▶ **Provided data**:
• • • • •
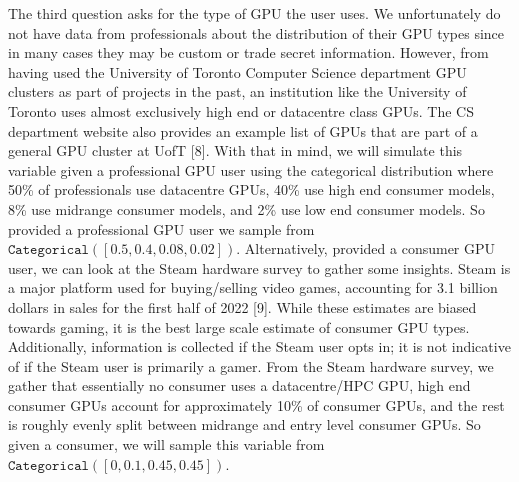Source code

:\documentclass[
]{article}
\begin{document}
The third question asks for the type of GPU the user uses. We
unfortunately do not have data from professionals about the distribution
of their GPU types since in many cases they may be custom or trade
secret information. However, from having used the University of Toronto
Computer Science department GPU clusters as part of projects in the
past, an institution like the University of Toronto uses almost
exclusively high end or datacentre class GPUs. The CS department website
also provides an example list of GPUs that are part of a general GPU
cluster at UofT {[}8{]}. With that in mind, we will simulate this
variable given a professional GPU user using the categorical
distribution where 50\% of professionals use datacentre GPUs, 40\% use
high end consumer models, 8\% use midrange consumer models, and 2\% use
low end consumer models. So provided a professional GPU user we sample
from \(\texttt{Categorical}([0.5, 0.4, 0.08, 0.02])\). Alternatively,
provided a consumer GPU user, we can look at the Steam hardware survey
to gather some insights. Steam is a major platform used for
buying/selling video games, accounting for 3.1 billion dollars in sales
for the first half of 2022 {[}9{]}. While these estimates are biased
towards gaming, it is the best large scale estimate of consumer GPU
types. Additionally, information is collected if the Steam user opts in;
it is not indicative of if the Steam user is primarily a gamer. From the
Steam hardware survey, we gather that essentially no consumer uses a
datacentre/HPC GPU, high end consumer GPUs account for approximately
10\% of consumer GPUs, and the rest is roughly evenly split between
midrange and entry level consumer GPUs. So given a consumer, we will
sample this variable from
\(\texttt{Categorical}([0, 0.1, 0.45, 0.45])\).
\end{document}
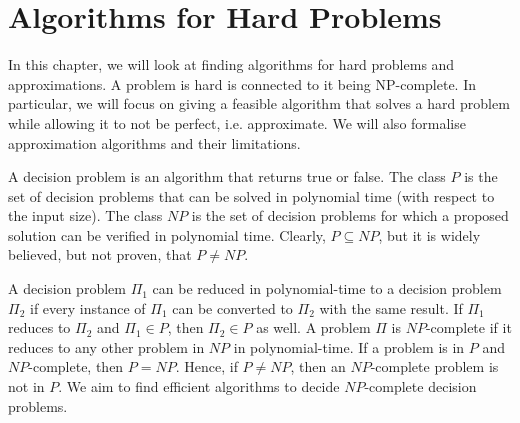\documentclass[a4paper, openany]{memoir}
\begin{document}
    \chapter{Algorithms for Hard Problems}
    In this chapter, we will look at finding algorithms for hard problems and approximations. A problem is hard is connected to it being NP-complete. In particular, we will focus on giving a feasible algorithm that solves a hard problem while allowing it to not be perfect, i.e. approximate. We will also formalise approximation algorithms and their limitations.

    A decision problem is an algorithm that returns true or false. The class $P$ is the set of decision problems that can be solved in polynomial time (with respect to the input size). The class $NP$ is the set of decision problems for which a proposed solution can be verified in polynomial time. Clearly, $P \subseteq NP$, but it is widely believed, but not proven, that $P \neq NP$.

    A decision problem $\Pi_1$ can be reduced in polynomial-time to a decision problem $\Pi_2$ if every instance of $\Pi_1$ can be converted to $\Pi_2$ with the same result. If $\Pi_1$ reduces to $\Pi_2$ and $\Pi_1 \in P$, then $\Pi_2 \in P$ as well. A problem $\Pi$ is $NP$-complete if it reduces to any other problem in $NP$ in polynomial-time. If a problem is in $P$ and $NP$-complete, then $P = NP$. Hence, if $P \neq NP$, then an $NP$-complete problem is not in $P$. We aim to find efficient algorithms to decide $NP$-complete decision problems.
\end{document}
• • • • •
▶ **Your objective**:
The listing above, line by line: print it exactly, but not its pictures.

▶ **Written response**:
Source code

:\documentclass[
]{article}
\begin{document}
The third question asks for the type of GPU the user uses. We
unfortunately do not have data from professionals about the distribution
of their GPU types since in many cases they may be custom or trade
secret information. However, from having used the University of Toronto
Computer Science department GPU clusters as part of projects in the
past, an institution like the University of Toronto uses almost
exclusively high end or datacentre class GPUs. The CS department website
also provides an example list of GPUs that are part of a general GPU
cluster at UofT {[}8{]}. With that in mind, we will simulate this
variable given a professional GPU user using the categorical
distribution where 50\% of professionals use datacentre GPUs, 40\% use
high end consumer models, 8\% use midrange consumer models, and 2\% use
low end consumer models. So provided a professional GPU user we sample
from \(\texttt{Categorical}([0.5, 0.4, 0.08, 0.02])\). Alternatively,
provided a consumer GPU user, we can look at the Steam hardware survey
to gather some insights. Steam is a major platform used for
buying/selling video games, accounting for 3.1 billion dollars in sales
for the first half of 2022 {[}9{]}. While these estimates are biased
towards gaming, it is the best large scale estimate of consumer GPU
types. Additionally, information is collected if the Steam user opts in;
it is not indicative of if the Steam user is primarily a gamer. From the
Steam hardware survey, we gather that essentially no consumer uses a
datacentre/HPC GPU, high end consumer GPUs account for approximately
10\% of consumer GPUs, and the rest is roughly evenly split between
midrange and entry level consumer GPUs. So given a consumer, we will
sample this variable from
\(\texttt{Categorical}([0, 0.1, 0.45, 0.45])\).
\end{document}
\documentclass[a4paper, openany]{memoir}
\begin{document}
    \chapter{Algorithms for Hard Problems}
    In this chapter, we will look at finding algorithms for hard problems and approximations. A problem is hard is connected to it being NP-complete. In particular, we will focus on giving a feasible algorithm that solves a hard problem while allowing it to not be perfect, i.e. approximate. We will also formalise approximation algorithms and their limitations.

    A decision problem is an algorithm that returns true or false. The class $P$ is the set of decision problems that can be solved in polynomial time (with respect to the input size). The class $NP$ is the set of decision problems for which a proposed solution can be verified in polynomial time. Clearly, $P \subseteq NP$, but it is widely believed, but not proven, that $P \neq NP$.

    A decision problem $\Pi_1$ can be reduced in polynomial-time to a decision problem $\Pi_2$ if every instance of $\Pi_1$ can be converted to $\Pi_2$ with the same result. If $\Pi_1$ reduces to $\Pi_2$ and $\Pi_1 \in P$, then $\Pi_2 \in P$ as well. A problem $\Pi$ is $NP$-complete if it reduces to any other problem in $NP$ in polynomial-time. If a problem is in $P$ and $NP$-complete, then $P = NP$. Hence, if $P \neq NP$, then an $NP$-complete problem is not in $P$. We aim to find efficient algorithms to decide $NP$-complete decision problems.
\end{document}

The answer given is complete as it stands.